The graph above shows returns since June 2007 for fine wine, gold, and three major stock indices. In spite of the fine wine bubble bursting in the summer of 2011, wine has produced the best annual returns over this period, at 8%.
Note that for this analysis we have used our price data partner’s Wine Owners 150 index, which contains a range of wines from different regions and at different price points. This further underlines the wisdom of diversification at every step – a wine portfolio made up solely of Bordeaux first growths would not yet have regained losses suffered in 2011. It should also be noted that the performance of the WO 150 index does not take into account frictional costs associated with fine wine collecting, namely storage, insurance, transportation, and sales commissions.
What about the risk profile of fine wine? Despite surpassing the S&P 500, the FTSE 100, and the Hang Seng in terms of return, fine wine displays less volatility. It is also less volatile than gold, while providing similar returns over the nine-year period.
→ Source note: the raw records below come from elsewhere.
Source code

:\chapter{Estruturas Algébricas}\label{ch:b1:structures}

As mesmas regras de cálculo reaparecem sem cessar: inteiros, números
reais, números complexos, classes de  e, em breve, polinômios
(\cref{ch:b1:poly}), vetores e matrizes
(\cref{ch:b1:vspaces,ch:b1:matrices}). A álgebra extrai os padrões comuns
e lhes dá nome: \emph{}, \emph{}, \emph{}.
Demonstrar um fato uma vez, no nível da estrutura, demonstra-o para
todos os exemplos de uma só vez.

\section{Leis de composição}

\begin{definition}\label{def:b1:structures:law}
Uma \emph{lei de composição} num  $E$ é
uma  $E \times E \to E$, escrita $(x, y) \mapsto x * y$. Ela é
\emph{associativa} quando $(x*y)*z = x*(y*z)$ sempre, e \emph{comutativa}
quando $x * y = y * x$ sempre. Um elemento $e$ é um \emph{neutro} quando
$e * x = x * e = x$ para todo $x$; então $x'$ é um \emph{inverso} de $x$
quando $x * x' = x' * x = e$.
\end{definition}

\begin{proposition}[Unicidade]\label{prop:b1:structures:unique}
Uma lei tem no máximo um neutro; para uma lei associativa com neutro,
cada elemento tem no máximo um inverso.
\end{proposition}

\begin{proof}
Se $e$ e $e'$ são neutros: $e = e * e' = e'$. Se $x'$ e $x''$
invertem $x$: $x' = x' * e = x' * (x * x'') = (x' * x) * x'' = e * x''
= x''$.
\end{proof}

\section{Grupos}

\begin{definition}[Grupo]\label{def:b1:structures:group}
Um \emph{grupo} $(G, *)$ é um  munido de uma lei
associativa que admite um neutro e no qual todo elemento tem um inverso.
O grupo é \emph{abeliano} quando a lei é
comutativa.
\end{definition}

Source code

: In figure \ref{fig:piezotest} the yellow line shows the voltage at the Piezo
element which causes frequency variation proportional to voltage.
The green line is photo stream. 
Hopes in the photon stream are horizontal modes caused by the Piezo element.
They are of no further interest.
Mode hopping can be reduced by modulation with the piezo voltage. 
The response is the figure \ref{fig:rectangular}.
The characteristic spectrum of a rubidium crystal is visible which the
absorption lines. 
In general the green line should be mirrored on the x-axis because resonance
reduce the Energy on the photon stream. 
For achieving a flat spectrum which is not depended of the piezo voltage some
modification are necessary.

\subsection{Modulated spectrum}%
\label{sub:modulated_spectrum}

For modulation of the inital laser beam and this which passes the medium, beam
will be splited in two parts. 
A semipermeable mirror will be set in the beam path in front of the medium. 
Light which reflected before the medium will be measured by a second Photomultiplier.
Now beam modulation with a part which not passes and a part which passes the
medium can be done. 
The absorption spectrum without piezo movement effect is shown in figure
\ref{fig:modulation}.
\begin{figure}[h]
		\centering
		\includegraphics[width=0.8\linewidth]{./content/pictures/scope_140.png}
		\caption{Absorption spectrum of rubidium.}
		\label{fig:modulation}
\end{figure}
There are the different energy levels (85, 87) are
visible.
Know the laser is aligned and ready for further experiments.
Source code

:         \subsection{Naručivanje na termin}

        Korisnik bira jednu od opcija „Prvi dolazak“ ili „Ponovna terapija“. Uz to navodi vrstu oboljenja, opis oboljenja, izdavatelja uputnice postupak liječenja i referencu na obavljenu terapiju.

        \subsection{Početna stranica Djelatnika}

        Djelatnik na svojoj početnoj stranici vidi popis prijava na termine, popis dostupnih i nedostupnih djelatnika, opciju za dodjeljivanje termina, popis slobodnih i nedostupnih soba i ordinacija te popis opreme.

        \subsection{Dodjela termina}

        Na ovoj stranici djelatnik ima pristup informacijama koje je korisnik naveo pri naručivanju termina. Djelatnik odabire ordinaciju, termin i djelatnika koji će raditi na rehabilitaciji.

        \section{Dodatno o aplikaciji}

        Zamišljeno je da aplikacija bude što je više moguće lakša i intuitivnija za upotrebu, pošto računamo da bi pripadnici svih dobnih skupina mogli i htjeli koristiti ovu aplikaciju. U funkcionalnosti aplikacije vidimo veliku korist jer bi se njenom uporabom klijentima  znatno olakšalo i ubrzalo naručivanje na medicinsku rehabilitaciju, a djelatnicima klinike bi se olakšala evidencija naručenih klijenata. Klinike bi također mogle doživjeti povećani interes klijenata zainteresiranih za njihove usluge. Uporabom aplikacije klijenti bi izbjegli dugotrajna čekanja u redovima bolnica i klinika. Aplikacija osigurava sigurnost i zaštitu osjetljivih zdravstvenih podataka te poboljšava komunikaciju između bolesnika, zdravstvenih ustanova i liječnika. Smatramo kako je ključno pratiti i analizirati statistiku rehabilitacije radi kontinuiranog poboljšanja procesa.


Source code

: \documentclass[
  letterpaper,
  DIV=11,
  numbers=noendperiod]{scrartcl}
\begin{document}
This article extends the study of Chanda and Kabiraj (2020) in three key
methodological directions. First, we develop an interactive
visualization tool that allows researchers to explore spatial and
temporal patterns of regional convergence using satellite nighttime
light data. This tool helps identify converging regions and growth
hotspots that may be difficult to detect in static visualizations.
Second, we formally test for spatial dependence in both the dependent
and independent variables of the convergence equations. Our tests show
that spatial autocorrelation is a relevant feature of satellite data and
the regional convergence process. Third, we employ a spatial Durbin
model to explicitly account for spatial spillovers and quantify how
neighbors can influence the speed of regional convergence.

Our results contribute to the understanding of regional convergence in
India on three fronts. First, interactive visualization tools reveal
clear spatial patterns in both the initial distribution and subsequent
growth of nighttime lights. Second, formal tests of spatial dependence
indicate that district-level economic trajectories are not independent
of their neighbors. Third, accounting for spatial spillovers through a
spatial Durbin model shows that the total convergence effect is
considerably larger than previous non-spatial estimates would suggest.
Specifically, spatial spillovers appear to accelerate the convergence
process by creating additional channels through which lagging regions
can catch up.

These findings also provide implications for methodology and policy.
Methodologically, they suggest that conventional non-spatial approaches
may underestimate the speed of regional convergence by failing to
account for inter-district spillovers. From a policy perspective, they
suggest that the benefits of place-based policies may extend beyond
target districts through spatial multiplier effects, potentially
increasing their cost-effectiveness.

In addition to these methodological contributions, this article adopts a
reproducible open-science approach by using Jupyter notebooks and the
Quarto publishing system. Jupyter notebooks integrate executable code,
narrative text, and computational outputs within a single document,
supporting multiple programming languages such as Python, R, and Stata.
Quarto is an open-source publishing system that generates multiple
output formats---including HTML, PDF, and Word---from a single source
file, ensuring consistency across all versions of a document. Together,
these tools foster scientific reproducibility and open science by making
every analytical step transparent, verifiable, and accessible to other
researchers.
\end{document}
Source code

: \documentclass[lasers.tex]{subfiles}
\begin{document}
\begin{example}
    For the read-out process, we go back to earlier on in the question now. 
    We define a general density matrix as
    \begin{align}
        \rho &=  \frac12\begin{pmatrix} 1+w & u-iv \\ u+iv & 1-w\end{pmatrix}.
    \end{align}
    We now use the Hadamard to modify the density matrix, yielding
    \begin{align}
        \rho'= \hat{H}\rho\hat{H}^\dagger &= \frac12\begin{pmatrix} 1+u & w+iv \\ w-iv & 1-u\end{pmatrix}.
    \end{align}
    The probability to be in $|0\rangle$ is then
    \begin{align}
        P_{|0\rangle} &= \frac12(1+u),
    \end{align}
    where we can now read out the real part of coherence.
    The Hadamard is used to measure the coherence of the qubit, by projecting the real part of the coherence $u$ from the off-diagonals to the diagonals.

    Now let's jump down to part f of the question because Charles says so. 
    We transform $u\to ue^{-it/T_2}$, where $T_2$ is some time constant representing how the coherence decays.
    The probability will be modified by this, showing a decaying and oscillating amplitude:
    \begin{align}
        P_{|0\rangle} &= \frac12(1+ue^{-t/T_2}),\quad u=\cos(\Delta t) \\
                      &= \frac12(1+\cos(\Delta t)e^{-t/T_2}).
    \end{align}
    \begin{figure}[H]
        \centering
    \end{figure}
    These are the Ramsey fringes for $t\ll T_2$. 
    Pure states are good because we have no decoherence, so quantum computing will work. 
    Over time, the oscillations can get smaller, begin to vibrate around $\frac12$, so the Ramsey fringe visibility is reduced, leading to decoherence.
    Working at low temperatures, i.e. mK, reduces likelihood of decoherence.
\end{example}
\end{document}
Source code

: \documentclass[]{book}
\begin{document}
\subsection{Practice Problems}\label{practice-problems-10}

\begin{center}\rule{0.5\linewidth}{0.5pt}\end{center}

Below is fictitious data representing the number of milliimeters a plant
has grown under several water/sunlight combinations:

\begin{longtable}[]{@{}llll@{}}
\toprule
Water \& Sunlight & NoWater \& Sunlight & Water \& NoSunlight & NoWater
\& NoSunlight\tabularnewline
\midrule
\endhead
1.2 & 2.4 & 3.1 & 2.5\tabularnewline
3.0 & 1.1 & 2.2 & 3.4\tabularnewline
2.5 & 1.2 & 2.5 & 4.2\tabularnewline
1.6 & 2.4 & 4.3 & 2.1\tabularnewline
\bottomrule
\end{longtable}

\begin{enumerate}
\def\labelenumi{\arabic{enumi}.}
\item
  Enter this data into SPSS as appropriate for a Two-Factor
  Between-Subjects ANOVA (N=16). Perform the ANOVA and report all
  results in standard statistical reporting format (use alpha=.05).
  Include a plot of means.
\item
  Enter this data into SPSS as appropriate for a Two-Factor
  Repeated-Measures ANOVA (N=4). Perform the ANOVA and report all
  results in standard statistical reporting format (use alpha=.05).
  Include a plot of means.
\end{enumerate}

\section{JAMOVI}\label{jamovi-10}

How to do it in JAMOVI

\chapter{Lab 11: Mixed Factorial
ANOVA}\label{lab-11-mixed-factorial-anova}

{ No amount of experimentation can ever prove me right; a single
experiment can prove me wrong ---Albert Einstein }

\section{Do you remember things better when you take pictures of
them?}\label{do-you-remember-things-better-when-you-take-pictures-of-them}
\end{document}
Finally, we ran our own analysis to confirm fine wine’s low correlation with stock markets over the same period – in mathematical terms, the index demonstrates correlation of 0.41, 0.03, and 0.15 with the S&P 500, Hang Seng and FTSE 100 respectively (where 1 is complete correlation, and -1 denotes mirror opposites). Fine wine behaves similarly to gold, often viewed as a refuge value in times of financial turmoil – the two show correlation of 0.8.
To take the plunge?
Fine wine seems to possess at least three characteristics making it a viable – and even attractive – alternative asset; a safe haven in tumultuous times. Independently of Brexit-fuelled uncertainty, now might be an opportune time to buy into wine, as it has shown steady – but not bubble-inducing growth since the beginning of 2016.
As a non-mainstream and (ironically) illiquid asset class, fine wine should only ever make up a small proportion of any investment portfolio. And, of course, it is a multi-faceted, non-fungible asset, ultimately made for drinking and enjoying, so we recommend that any notion of investing in wine always be secondary to its primary appeal, and undertaken with expert advice!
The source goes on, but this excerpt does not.